[Start of section]

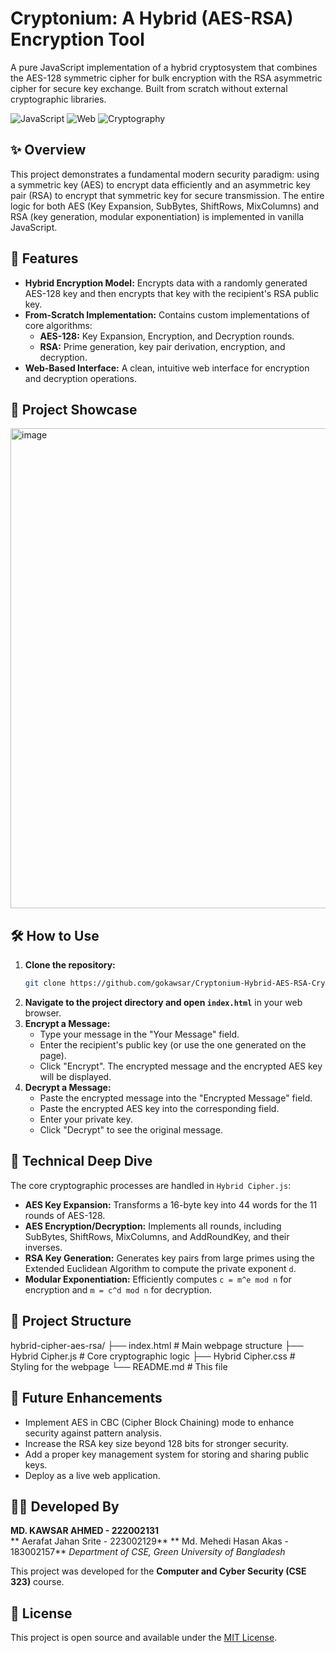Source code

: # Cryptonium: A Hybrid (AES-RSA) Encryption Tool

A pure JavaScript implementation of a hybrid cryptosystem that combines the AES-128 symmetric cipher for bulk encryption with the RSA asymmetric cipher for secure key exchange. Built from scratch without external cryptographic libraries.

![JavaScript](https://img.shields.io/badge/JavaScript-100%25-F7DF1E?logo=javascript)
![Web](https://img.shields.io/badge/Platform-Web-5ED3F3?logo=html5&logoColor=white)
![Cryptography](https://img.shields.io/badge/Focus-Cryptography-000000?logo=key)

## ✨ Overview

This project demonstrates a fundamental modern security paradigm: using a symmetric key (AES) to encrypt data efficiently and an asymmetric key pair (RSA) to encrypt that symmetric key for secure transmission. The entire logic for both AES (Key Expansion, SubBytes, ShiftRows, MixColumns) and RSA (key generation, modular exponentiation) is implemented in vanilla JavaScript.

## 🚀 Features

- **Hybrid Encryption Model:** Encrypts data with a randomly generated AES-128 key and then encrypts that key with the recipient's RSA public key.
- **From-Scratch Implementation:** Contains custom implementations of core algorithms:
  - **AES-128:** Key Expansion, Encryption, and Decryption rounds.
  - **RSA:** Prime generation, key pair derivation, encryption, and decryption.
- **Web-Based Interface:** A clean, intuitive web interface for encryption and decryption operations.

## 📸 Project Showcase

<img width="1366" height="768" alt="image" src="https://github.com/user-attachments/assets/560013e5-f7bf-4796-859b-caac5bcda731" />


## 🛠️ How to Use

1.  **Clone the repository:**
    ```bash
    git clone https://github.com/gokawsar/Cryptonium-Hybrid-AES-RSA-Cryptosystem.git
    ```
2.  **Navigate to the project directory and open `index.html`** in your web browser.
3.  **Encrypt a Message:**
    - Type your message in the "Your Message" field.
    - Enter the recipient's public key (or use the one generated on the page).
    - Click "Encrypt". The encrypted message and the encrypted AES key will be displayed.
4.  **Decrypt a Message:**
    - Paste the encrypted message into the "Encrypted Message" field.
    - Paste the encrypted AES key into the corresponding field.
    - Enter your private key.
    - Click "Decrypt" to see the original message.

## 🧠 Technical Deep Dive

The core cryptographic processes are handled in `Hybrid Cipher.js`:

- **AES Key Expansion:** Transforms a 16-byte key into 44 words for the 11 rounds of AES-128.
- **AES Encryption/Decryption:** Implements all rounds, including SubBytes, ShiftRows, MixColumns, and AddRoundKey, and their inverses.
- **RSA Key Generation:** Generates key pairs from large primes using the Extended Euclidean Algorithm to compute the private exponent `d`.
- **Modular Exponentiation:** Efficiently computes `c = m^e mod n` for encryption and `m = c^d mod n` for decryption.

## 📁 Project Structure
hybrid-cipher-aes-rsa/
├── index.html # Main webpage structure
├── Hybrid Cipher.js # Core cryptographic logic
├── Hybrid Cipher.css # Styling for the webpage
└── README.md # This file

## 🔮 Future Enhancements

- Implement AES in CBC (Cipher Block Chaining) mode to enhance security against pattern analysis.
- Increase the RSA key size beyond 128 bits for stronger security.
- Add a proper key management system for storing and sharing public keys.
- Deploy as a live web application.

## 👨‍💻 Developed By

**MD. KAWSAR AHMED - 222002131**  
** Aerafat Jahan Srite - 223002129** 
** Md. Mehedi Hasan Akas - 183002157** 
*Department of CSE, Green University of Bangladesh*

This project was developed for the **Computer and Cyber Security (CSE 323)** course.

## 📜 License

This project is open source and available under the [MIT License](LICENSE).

[End of section]
[Start of section]

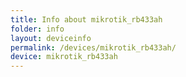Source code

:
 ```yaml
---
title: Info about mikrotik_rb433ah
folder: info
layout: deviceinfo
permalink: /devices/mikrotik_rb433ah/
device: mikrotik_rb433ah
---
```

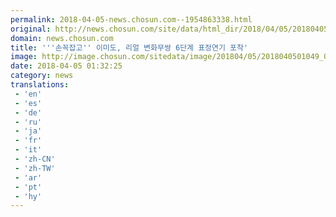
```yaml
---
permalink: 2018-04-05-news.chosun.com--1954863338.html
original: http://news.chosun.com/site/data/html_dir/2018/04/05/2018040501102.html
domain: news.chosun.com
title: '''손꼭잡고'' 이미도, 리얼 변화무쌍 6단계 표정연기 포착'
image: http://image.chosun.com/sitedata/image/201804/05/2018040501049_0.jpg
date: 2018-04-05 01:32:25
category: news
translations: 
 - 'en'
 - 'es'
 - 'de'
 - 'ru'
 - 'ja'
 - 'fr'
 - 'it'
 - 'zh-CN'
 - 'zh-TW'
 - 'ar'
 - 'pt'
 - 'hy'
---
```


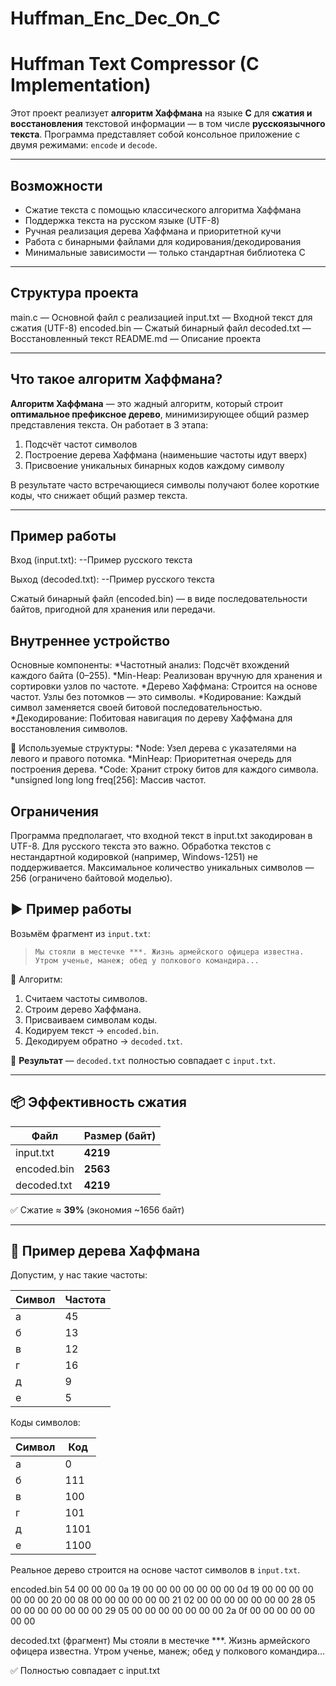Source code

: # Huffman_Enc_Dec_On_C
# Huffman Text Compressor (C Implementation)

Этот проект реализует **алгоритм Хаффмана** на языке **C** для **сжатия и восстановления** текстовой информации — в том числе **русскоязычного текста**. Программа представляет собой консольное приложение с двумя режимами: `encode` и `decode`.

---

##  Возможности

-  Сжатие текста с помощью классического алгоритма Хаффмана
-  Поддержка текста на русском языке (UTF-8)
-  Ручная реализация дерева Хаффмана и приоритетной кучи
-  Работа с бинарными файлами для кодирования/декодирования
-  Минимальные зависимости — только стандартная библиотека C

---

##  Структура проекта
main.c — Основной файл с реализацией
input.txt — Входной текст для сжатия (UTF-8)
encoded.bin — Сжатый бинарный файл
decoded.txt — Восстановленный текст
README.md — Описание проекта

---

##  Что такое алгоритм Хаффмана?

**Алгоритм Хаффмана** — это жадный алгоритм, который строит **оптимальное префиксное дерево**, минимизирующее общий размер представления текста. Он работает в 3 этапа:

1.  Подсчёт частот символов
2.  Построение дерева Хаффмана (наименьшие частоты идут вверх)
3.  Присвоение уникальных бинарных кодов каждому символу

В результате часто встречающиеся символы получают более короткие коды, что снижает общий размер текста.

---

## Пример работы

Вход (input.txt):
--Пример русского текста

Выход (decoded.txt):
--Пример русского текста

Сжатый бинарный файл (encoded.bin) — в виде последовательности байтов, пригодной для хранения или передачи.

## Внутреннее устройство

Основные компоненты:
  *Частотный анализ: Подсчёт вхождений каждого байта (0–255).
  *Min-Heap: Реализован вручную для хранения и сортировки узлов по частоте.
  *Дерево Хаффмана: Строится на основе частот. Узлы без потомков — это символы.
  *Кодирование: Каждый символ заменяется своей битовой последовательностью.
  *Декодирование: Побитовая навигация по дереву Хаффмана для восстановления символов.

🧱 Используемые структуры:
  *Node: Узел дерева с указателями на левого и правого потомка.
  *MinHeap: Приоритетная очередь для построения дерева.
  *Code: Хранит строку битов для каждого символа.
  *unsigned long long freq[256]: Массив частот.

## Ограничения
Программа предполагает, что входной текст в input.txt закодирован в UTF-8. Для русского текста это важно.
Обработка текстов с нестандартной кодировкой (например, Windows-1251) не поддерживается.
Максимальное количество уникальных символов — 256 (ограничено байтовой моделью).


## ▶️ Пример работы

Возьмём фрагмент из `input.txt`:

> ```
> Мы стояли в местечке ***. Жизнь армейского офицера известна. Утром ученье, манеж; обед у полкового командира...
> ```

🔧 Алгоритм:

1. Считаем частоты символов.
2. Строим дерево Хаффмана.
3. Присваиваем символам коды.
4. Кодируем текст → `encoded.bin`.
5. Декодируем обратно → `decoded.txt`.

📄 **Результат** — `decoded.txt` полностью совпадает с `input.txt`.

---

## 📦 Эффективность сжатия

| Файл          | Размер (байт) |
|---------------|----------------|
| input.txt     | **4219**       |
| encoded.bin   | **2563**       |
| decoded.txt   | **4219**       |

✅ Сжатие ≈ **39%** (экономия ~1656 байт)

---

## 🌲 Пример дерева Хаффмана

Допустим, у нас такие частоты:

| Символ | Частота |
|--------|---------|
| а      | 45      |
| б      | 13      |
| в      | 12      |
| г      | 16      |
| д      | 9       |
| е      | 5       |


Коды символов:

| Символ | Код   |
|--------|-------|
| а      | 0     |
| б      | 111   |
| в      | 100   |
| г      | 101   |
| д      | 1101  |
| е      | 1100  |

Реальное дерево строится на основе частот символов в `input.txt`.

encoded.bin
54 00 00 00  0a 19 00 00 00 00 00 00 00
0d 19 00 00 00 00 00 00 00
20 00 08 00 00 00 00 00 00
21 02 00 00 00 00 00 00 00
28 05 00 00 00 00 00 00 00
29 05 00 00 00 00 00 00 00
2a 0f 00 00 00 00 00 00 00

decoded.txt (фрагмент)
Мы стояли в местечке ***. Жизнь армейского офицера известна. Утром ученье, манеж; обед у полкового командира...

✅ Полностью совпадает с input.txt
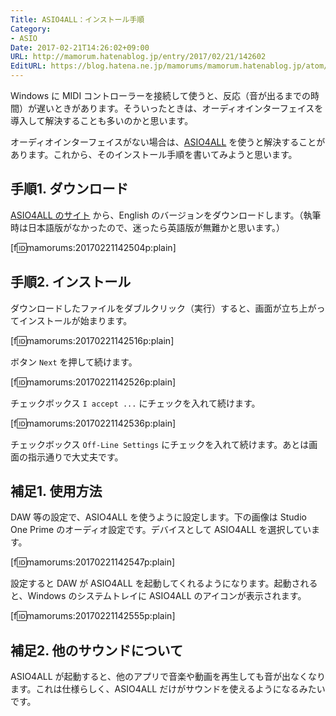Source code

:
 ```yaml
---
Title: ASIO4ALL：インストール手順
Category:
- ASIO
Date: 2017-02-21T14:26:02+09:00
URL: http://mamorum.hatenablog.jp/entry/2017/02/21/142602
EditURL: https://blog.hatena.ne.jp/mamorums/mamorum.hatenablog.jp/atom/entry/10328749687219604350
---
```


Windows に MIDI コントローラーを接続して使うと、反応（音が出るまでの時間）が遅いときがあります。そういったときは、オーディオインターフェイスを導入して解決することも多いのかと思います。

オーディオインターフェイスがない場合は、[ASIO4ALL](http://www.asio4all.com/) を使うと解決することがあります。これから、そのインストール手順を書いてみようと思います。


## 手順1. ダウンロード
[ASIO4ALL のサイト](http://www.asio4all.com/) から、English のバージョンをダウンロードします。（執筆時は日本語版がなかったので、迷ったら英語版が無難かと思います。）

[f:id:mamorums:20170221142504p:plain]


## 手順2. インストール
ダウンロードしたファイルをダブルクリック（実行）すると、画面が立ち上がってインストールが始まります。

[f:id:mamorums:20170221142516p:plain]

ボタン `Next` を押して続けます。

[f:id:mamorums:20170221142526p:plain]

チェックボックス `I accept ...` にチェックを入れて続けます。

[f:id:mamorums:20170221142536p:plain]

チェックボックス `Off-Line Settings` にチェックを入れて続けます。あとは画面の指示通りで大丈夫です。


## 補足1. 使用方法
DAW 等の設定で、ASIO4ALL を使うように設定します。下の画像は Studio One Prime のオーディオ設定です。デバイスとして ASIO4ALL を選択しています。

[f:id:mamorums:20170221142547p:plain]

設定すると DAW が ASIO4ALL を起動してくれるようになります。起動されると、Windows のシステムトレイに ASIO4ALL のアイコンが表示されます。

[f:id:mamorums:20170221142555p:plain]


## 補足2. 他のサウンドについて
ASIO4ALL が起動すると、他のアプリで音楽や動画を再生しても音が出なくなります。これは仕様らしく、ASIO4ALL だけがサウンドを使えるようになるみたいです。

[End of section]
[Start of section]

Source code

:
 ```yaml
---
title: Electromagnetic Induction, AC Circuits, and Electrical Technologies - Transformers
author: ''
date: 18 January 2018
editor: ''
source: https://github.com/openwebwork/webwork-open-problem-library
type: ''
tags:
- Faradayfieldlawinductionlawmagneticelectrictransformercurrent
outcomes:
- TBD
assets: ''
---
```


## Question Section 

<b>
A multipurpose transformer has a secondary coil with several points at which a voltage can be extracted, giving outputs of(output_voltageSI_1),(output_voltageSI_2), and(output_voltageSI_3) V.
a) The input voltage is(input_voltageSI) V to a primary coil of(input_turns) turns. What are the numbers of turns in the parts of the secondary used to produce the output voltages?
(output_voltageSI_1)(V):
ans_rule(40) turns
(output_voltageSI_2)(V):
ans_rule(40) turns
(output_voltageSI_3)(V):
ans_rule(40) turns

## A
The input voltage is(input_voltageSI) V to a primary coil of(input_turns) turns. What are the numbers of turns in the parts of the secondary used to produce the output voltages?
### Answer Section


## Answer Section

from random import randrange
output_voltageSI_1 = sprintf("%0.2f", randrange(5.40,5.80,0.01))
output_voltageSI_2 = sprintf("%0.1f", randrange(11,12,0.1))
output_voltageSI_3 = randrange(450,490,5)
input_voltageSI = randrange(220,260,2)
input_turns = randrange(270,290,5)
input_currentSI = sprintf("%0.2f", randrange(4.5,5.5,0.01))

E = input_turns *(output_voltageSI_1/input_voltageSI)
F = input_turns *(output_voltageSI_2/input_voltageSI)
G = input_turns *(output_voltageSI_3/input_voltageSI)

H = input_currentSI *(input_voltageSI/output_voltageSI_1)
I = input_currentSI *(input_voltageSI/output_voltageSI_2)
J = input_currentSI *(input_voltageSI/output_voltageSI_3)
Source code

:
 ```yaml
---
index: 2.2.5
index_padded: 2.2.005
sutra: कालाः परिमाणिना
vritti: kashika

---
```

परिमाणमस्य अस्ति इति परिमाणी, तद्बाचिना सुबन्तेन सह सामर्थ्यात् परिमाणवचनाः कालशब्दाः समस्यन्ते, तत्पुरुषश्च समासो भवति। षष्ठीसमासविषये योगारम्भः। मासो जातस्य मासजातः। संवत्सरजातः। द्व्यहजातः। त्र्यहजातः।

[End of section]

(Required action):
What is the number of lines in the records holding "полкового"? Give the number alone.

(Problem solution):
2